[Start of Attachment]

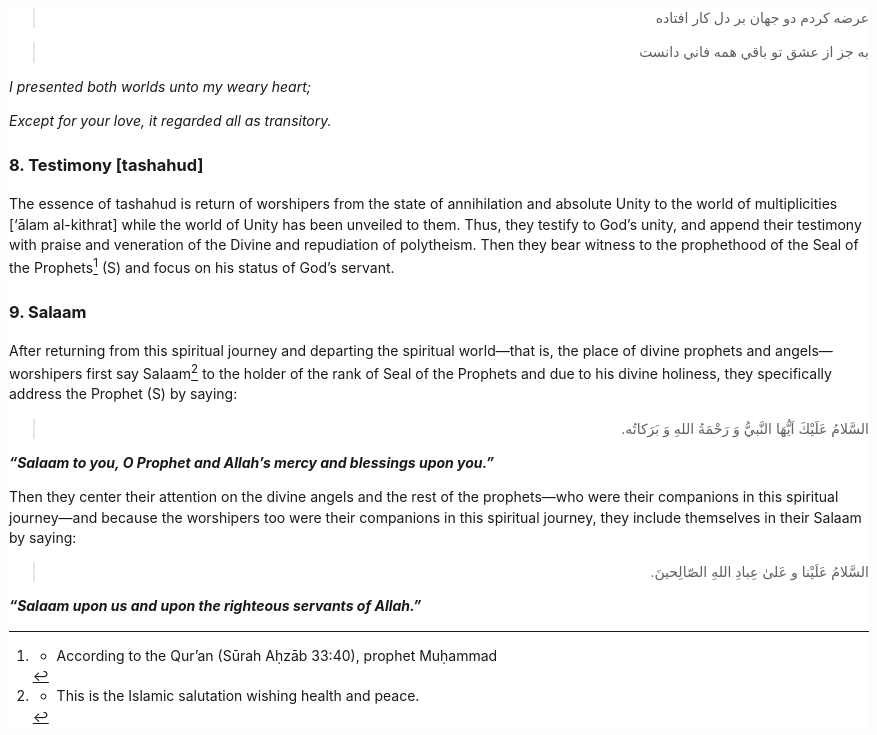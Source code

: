 <blockquote dir="rtl">
  <p>
عرضه كردم دو جهان بر دل كار افتاده
  </p>
</blockquote>

<blockquote dir="rtl">
  <p>
به جز از عشق تو باقي همه فاني دانست
  </p>
</blockquote>

*I presented both worlds unto my weary heart;*

*Except for your love, it regarded all as transitory.*

### 8. Testimony [tashahud]

The essence of tashahud is return of worshipers from the state of
annihilation and absolute Unity to the world of multiplicities [‘ālam
al-kithrat] while the world of Unity has been unveiled to them. Thus,
they testify to God’s unity, and append their testimony with praise and
veneration of the Divine and repudiation of polytheism. Then they bear
witness to the prophethood of the Seal of the Prophets[^75] (S) and
focus on his status of God’s servant.

### 9. Salaam

After returning from this spiritual journey and departing the spiritual
world—that is, the place of divine prophets and angels—worshipers first
say Salaam[^76] to the holder of the rank of Seal of the Prophets and
due to his divine holiness, they specifically address the Prophet (S) by
saying:

<blockquote dir="rtl">
  <p>
السَّلامُ عَلَيْكَ اَيُّهَا النَّبيُّ وَ رَحْمَةُ اللهِ وَ بَرَكاتُه.
  </p>
</blockquote>

***“Salaam to you, O Prophet and Allah’s mercy and blessings upon
you.”***

Then they center their attention on the divine angels and the rest of
the prophets—who were their companions in this spiritual journey—and
because the worshipers too were their companions in this spiritual
journey, they include themselves in their Salaam by saying:

<blockquote dir="rtl">
  <p>
السَّلامُ عَلَيْنا و عَلىٰ عِبادِ اللهِ الصّالِحينَ.
  </p>
</blockquote>

***“Salaam upon us and upon the righteous servants of Allah.”***


[^1]: - The main methods in scientific, philosophical, and theosophical
[^2]: - Sūrah Fuṣṣilat (Ḥā Mīm) 41:53.
[^3]: - Sūrah Ḥashr 59:19.
[^4]: - See: ‘Allāmah Majlisī, Baḥār al-Anwār, vol. 2, p. 32.
[^5]: - Sūrah Nisā’ 4:1.
[^6]: - For examples of these Qur’anic verses, see: Sūrah A‘rāf 7:26,
[^7]: - Sūrah Ṣād 38:71. For further examples, see: Sūrah Sajdah 32:7;
[^8]: - On occasion, it is thought that religious teachings regarding
[^9]: - Sūrah Mu’minūn 23:14.
[^10]: - Sūrah Sajdah 32:9.
[^11]: - The compound structure “روحه” (His spirit) is not a possessive
[^12]: - Many Moslem thinkers regard the spirit as incorporeal and
[^13]: - This includes verses that term human death tawaffā “توفّی”
[^14]: - Many profound matters may be discussed on the relationship of
[^15]: - In truth, we have no direct or firsthand knowledge of the
[^16]: - Understanding good and evil and moral prerequisites and
[^17]: - Sūrah Shams 91:7-8.
[^18]: - Sūrah Ḥujurāt 49:7.
[^19]: - Sūrah Baqarah 2:30.
[^20]: - The use of a substantive sentence, “إِنّي جاعلٌ...”, which
[^21]: Sūrah Baqarah 2:31-33.
[^22]: Sūrah Aḥzāb 33:72.
[^23]: Sūrah Luqmān 31:20.
[^24]: - ابر و باد و مه و خورشيد و فلك در كارند تا تو ناني به كف آري و
[^25]: - Sūrah Baqarah 2:34.
[^26]: - Sūrah Isrā’ 17:70.
[^27]: - In contrast, obtainable honor is a kind of honor that can only
[^28]: - Sūrah Aḥzāb 33:72.
[^29]: - Sūrah Ḥajj 22:66.
[^30]: - Sūrah ‘Alaq 96:6.
[^31]: - Sūrah Isrā’ 17:100.
[^32]: - Sūrah Ma‘ārij 70:18.
[^33]: - Sūrah Isrā’ 17:11
[^34]: - Sūrah A‘rāf 7:179.
[^35]: - در حديث آمد كه خلّاق مجيد خلق عالم را سه گونه آفريد يك گُرُه را
[^36]: - The existence of various involuntary actions in humans does not
[^37]: - It is worthy of note that various rationales have been
[^38]: - In philosophical terms, the necessity for occurrence of a
[^39]: - For examples see: Sūrah Yūnus 10:100; and Sūrah Takwīr 81:29.
[^40]: - In various parts of the Mathnavī-e Ma‘navī (Spiritual
[^41]: - Sūrah Kahf 18:29.
[^42]: - Sūrah Anbīyā’ 21:35.
[^43]: - Sūrah Sāffāt 37:24.
[^44]: - Sūrah Āli ‘Imrān 3:163.
[^45]: - Sūrah Dhārīyāt 51:56.
[^46]: - ‘Ilm ul-Yaqīn, vol. 1, p. 49. Also according to Sa‘dī : رسد
[^47]: - Sūrah Tawbah 9:128.
[^48]: - Uṣūl-e Kāfī, vol. 1, p. 11.
[^49]: - عقل ايماني چو شخص عادل است پاسبان و حاكم شهر دل است بس نكو گفت
[^50]: - Sūrah Āli ‘Imrān 3:191.
[^51]: - Sūrah Ghāfir 40:65.
[^52]: - Sūrah A‘rāf 7:55.
[^53]: - These verses generally begin with the term “ربّنا” (Our Lord!)
[^54]: - In many Hadiths, Salāt is enumerated as one of the five pillars
[^55]: - The curve of the eyebrows is symbolic of God’s characteristics.
[^56]: - در نمازم خم ابروي تو در ياد آمد حالتي رفت كه محراب به فرياد آمد
[^57]: - Comprehensive exposition of the spiritual and mystical secrets
[^58]: - Wuḍu is a type of ritual partial ablution that is a
[^59]: - Takbīr is the name of the invocation “اللهُ اكبر” [Allāhu
[^60]: - It has been narrated of Imam Ṣādiq (‘a) that he asked the
[^61]: - من از آن دم كه وضو ساختم از چشمه عشق چار تكبير زدم يك سره بر هر
[^62]: That is, I attest that there is no god but Allah (the One God):
[^63]: - This means, I attest that Muḥammad is God’s messenger:
[^64]: - The translation of which is, I attest that ‘Alī is God’s
[^65]: - Which means, hasten towards Salāt: “حَيَّ عَلَى الصَّلوة”
[^66]: - This means, hasten towards salvation: “حَيَّ عَلَى الفَلاح”.
[^67]: - That is, hasten towards the best of deeds: “حَيَّ عَلَىٰ خَيْرِ
[^68]: - There is no god but Allah: “لا اله الا الله”. [trans.]
[^69]: - Verily, Salāt has commenced: “قَدْ قٰامَتِ الصلوٰة”.
[^70]: - Sūrah Sajdah 32:16.
[^71]: - The holy prophet (ṣ) has stated: “The best of people is one who
[^72]: - For information regarding these issues, see exegeses of the
[^73]: - This is the direction of the Ka‘bah in Mecca towards which
[^74]: - Refer to the discussion “Understanding Divine Attributes” in
[^75]: - According to the Qur’an (Sūrah Aḥzāb 33:40), prophet Muḥammad
[^76]: - This is the Islamic salutation wishing health and peace.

[End of Attachment]

Task goal:
Tell how many lines of the records above hold "have", giving the number and nothing else.

Written answer:
2